Figure 1: Candidate Z boson decaying to two electrons (two tallest red towers)

Z bosons produced in collisions of heavy ions have been observed for the first time by the CMS experiment at CERN’s Large Hadron Collider (LHC). CMS observed 10 events containing a distinctive candidate Z boson reconstructed from a pair of electrons or a pair of muons (see figures 1 and 2 respectively), whose invariant mass is consistent with the Z boson mass.

The Z boson was discovered at CERN in 1983 but has never before been seen in heavy ion collisions. Zs production in heavy ion collisions will provide an important benchmark against which to compare various probes such as the production of J/Psi and Upsilon particles, or the energy of transversally balanced jets of hadrons. All these can signify the formation of small amounts of the quark-gluon plasma, a hot dense state of matter that is similar to the conditions in the very early Universe.
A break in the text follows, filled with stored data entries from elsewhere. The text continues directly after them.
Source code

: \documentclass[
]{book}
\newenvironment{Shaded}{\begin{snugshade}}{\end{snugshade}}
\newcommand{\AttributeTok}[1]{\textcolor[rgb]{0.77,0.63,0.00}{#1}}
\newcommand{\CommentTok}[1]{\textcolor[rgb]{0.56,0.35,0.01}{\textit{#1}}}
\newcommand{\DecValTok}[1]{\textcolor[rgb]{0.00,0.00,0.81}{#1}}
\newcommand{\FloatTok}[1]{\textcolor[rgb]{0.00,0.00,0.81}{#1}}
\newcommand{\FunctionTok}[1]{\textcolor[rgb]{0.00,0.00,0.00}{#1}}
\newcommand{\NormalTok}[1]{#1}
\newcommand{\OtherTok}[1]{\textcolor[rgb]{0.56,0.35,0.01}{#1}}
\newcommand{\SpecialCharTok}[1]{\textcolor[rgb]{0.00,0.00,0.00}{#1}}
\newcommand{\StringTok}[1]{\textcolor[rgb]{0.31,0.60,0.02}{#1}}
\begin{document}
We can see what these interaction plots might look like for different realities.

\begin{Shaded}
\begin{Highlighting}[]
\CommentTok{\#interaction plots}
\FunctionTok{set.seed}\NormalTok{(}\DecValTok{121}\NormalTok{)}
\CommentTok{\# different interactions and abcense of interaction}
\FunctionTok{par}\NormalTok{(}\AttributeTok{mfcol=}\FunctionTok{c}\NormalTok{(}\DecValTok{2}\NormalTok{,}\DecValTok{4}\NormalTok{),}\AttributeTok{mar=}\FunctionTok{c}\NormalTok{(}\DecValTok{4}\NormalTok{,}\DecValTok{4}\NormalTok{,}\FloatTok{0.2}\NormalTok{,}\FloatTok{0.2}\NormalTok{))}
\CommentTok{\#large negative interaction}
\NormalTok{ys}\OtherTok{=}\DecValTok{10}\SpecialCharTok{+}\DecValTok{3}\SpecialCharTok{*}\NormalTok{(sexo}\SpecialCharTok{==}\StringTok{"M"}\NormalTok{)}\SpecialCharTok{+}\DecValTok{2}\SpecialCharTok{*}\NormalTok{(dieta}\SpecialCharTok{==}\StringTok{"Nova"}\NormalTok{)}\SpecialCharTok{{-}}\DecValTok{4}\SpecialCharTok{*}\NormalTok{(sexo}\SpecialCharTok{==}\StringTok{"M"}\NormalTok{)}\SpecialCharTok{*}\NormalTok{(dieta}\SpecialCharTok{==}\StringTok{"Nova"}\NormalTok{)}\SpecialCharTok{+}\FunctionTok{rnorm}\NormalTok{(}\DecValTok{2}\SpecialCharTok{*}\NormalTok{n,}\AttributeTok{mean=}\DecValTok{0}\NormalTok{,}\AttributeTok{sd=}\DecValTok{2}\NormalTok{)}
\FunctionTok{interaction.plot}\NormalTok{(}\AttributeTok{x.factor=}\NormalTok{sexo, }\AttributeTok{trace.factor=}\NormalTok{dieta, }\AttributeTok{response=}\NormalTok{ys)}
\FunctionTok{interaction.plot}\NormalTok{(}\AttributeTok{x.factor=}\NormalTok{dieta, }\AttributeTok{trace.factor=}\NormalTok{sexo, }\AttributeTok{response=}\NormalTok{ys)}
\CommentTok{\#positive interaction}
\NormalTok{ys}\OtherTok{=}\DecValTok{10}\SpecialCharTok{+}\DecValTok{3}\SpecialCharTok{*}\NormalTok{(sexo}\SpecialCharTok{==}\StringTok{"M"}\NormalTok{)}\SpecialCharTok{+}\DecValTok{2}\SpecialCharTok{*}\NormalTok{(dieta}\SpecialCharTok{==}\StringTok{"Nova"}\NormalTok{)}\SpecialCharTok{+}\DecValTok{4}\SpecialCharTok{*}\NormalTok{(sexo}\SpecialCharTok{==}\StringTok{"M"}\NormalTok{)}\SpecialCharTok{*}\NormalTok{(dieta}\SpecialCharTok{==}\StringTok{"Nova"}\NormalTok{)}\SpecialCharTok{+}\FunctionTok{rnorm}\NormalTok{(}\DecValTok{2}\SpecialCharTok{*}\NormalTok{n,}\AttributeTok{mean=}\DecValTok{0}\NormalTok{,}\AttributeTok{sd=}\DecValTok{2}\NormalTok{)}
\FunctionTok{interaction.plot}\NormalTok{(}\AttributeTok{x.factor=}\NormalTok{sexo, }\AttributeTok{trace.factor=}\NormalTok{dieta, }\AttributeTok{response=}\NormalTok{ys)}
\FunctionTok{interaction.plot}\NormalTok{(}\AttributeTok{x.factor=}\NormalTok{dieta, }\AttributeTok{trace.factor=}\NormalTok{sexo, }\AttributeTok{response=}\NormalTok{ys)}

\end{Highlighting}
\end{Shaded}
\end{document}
On the 8th of November the LHC first started colliding Lead-Lead collisions at a centre-of-mass energy of 2.76 TeV per nucleon pair – 14 times higher than previously achieved by the Relativistic Heavy Ion Collider (RHIC, Brookhaven, USA) where the quark-gluon plasma is studied since 10 years. Already on the second night of LHC heavy ion collisions, a Z boson was observed decaying to two muons in CMS.

Other interesting events were also seen, with features such as pairs of energetic jets, a jet balanced by a photon, several J/Psi and neutral pions, showing that the reconstruction of the thousands of particles produced in the most energetic collisions is working well.

"This was made possible by the excellent performance of the LHC machine and the high quality of the CMS detector," said Guido Tonelli, the CMS Spokesperson. "CMS is particularly well suited to observing Z decays in the complex environment of heavy ion collisions. CMS scientists around the world are analyzing this exciting data and we will publish our first heavy ion results at this new energy frontier very soon."

The LHC heavy ion running will continue until December 6th. Proton-proton running will resume in early 2011 after a brief technical stop.